There are a lot of diseases that you need to detect at an early stage to be able to identify the treatment plan early on and help the patient secure a good way to live. An early detection of disease and a precise diagnosis allows for quicker action, saving precious time, and to prevent complications and rapid worsening. Health practitioners have conducted surveys and collected data on patient information, their disease, and symptoms that allow them to distinguish the patient's disease with common symptoms.

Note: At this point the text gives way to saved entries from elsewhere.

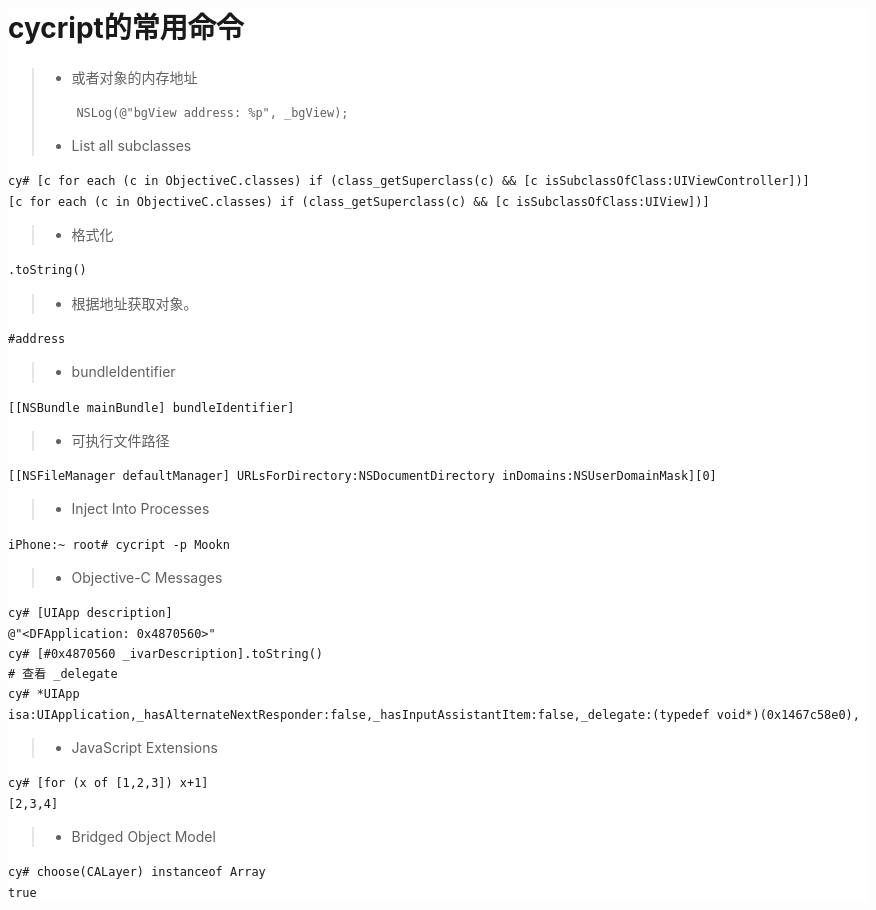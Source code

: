 

# cycript的常用命令

>* 或者对象的内存地址
>
>  ```
>      NSLog(@"bgView address: %p", _bgView);
>  ```
>
>  
>
>* List all subclasses
```
cy# [c for each (c in ObjectiveC.classes) if (class_getSuperclass(c) && [c isSubclassOfClass:UIViewController])]
[c for each (c in ObjectiveC.classes) if (class_getSuperclass(c) && [c isSubclassOfClass:UIView])]
```
>* 格式化
```
.toString()
```

>* 根据地址获取对象。
```
#address
```
>* bundleIdentifier
```
[[NSBundle mainBundle] bundleIdentifier]
```

>* 可执行文件路径
```
[[NSFileManager defaultManager] URLsForDirectory:NSDocumentDirectory inDomains:NSUserDomainMask][0]
```
>* Inject Into Processes
```
iPhone:~ root# cycript -p Mookn
```

>* Objective-C Messages
```
cy# [UIApp description]
@"<DFApplication: 0x4870560>"
cy# [#0x4870560 _ivarDescription].toString()
# 查看 _delegate
cy# *UIApp
isa:UIApplication,_hasAlternateNextResponder:false,_hasInputAssistantItem:false,_delegate:(typedef void*)(0x1467c58e0),
```
>* JavaScript Extensions
```
cy# [for (x of [1,2,3]) x+1]
[2,3,4]
```
>* Bridged Object Model
```
cy# choose(CALayer) instanceof Array
true
```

Therefore, the dataset can be used to train the model that predicts the disease based on the symptoms.

## Importing Library

In [None]:
# Importing Libraries
import numpy as np
import pandas as pd 
import matplotlib.pyplot as plt
import tensorflow_decision_forests as tfdf
import tensorflow as tf

try:
  from wurlitzer import sys_pipes
except:
  from colabtools.googlelog import CaptureLog as sys_pipes

In [None]:
# Read the dataset csv file
df = pd.read_csv("Dataset/dataset.csv")
df_precaution = pd.read_csv("Dataset/symptom_precaution.csv")
df_description = pd.read_csv("Dataset/symptom_description.csv")
df_precaution = df_precaution.fillna(0)
df_description.to_dict(orient='records')

In [None]:
# Filter DataFrame to disease only (delete all symptom columns)
disease_only = df
for a in range(1, 18):
    disease_only = disease_only.drop([df.columns[a]], axis=1)

disease_only.head()

In [None]:
# Put all unique disease to a list
disease_list = disease_only['Disease'].unique().tolist()
print(f"Labels of diseases: {disease_list}")

In [None]:
# The total number of the diseases in the dataset
len(disease_list)

In [None]:
# Filter DataFrame to symptoms only (delete the disease column)
first_column = df.columns[0]
symptoms_only = df.drop([first_column], axis=1)

# Saving to new file
# df.to_csv('file.csv', index=False)

symptoms_only.head()

In [None]:
# Put all unique symptoms to a list
symptoms = []

for i in range(1, 18):
    for x in symptoms_only[f'Symptom_{i}'].tolist():
        if str(x) != 'nan' and str(x) not in symptoms:
            symptoms.append(x)


print(f"Featured symptoms: {symptoms}")

In [None]:
# The total number of the symptoms in the dataset
len(symptoms)

In [None]:
# Get a list like this --> ['Symptom_1', Symptom_2, ..., Symptom_17 ]
cols = [i for i in df.iloc[:,1:].columns]
print(cols)

In [None]:
# Turns all columns in 'cols' to variable column.
# The number of rows of tmp DataFrame is 17x from the original DataFrame

tmp = pd.melt(df.reset_index() ,id_vars = ['index'], value_vars = cols )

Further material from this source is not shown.